Türkiye Çevre Platformu yayımladığı basın açıklamasında, dünya genelinde sulak alanların yok olma tehdidi altında olduğuna dikkat çekerek, Türkiye’deki sulak alanların durumunu ele aldı.

Türkiye’de toplamda 2 milyon 155 bin 045 hektar sulak alanın bulunduğu belirtilen açıklamada, sulak alanların biyoçeşitliliği koruma, taşkın kontrolü, tarımsal faaliyetlerde kullanılan yeraltı sularının beslenmesi, iklim değişikliğinin kontrolü gibi birçok önemli işlevi olduğuna vurgu yapıldı.

Tuz Gölü'nün son hali

Tuz Gölü’nde kuruyan göl yatağı yerini çatlamış toprağa bıraktı Fotoğraf: AP

Açıklama, insan faaliyetlerinin sulak alanları olumsuz etkilediği ve tarım ile yapılaşma amacıyla bu alanların kurutulup doldurulduğu, bu durumun sulak alan canlı türlerini tehlikeye attığına dikkat çekti. Son 50 yılda iç kara sulak alan canlılarının yüzde 81’inin azaldığı ve kıyı sulak alan ile deniz canlılarının yüzde 36’sının azaldığı bilgisi de paylaşılan önemli veriler arasındaydı.

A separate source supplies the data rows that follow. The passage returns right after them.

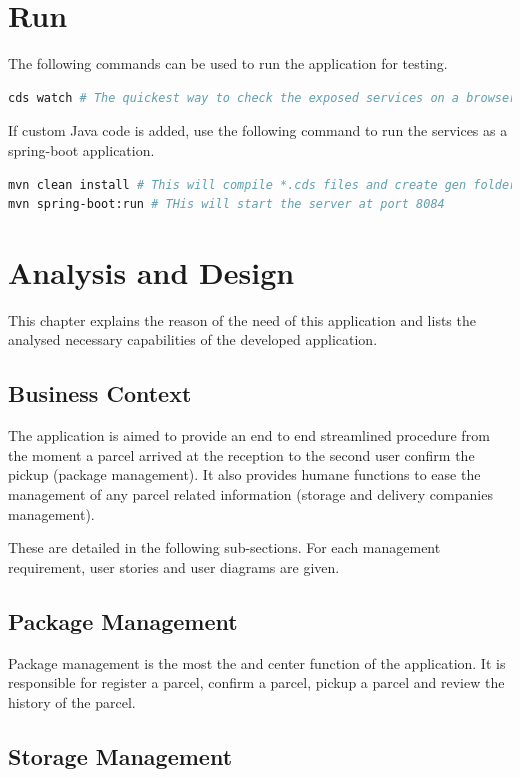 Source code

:\section{Run}
The following commands can be used to run the application for testing.

\begin{lstlisting}[language={bash}]
cds watch # The quickest way to check the exposed services on a browser.
\end{lstlisting}

If custom Java code is added, use the following command to run the services as a spring-boot application.
\begin{lstlisting}[language={bash}]
mvn clean install # This will compile *.cds files and create gen folder.
mvn spring-boot:run # THis will start the server at port 8084
\end{lstlisting}


\section{Analysis and Design}

This chapter explains the reason of the need of this application and lists the analysed necessary capabilities of the developed application.

\subsection{Business Context}
The application is aimed to provide an end to end streamlined procedure from the moment a parcel arrived at the reception to the second user confirm the pickup (package management). It also provides humane functions to ease the management of any parcel related information (storage and delivery companies management).

These are detailed in the following sub-sections. For each management requirement, user stories and user diagrams are given.

\subsection{Package Management}
Package management is the most the and center function of the application. It is responsible for register a parcel, confirm a parcel, pickup a parcel and review the history of the parcel.



\subsection{Storage Management}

Açıklamada, Meke Gölü, Tuz Gölü ve Van Gölü gibi sulak alanları barındıran su havzalarının yaşadığı sorunlar ele alındı: “Bir sulak alan olan Meke Gölü tamamen kurudu, Tuz Gölü’nün büyük bölümü çekildi, Van Gölü, iklim krizi ile birlikte, evsel, sanayi tarımsal atıklar ile kirletilmekte.”

[2 Şubat Dünya Sulak Alanlar Günü] Bu yılın teması ‘Sulak Alanlar ve İnsan Refahı’

Geri dönüşü olmayan kayıplar

Doğa Derneği tarafından yapılan açıklamada ise, Anadolu‘da yaşanan sıcaklık artışı, buharlaşma sürelerindeki artış, azalan kar yağışı ve yeraltı su seviyelerindeki düşüşün havzalarda hidrolojik bozulmaya ve kuraklığa neden olduğu belirtildi. Suyun döngüsünün bozulmasına en çok etki eden faaliyetler arasında sulu tarım uygulamaları, barajlar ve HES’ler, madencilik faaliyetleri ve su kaynaklarındaki kirliliğin bulunduğu vurgulandı.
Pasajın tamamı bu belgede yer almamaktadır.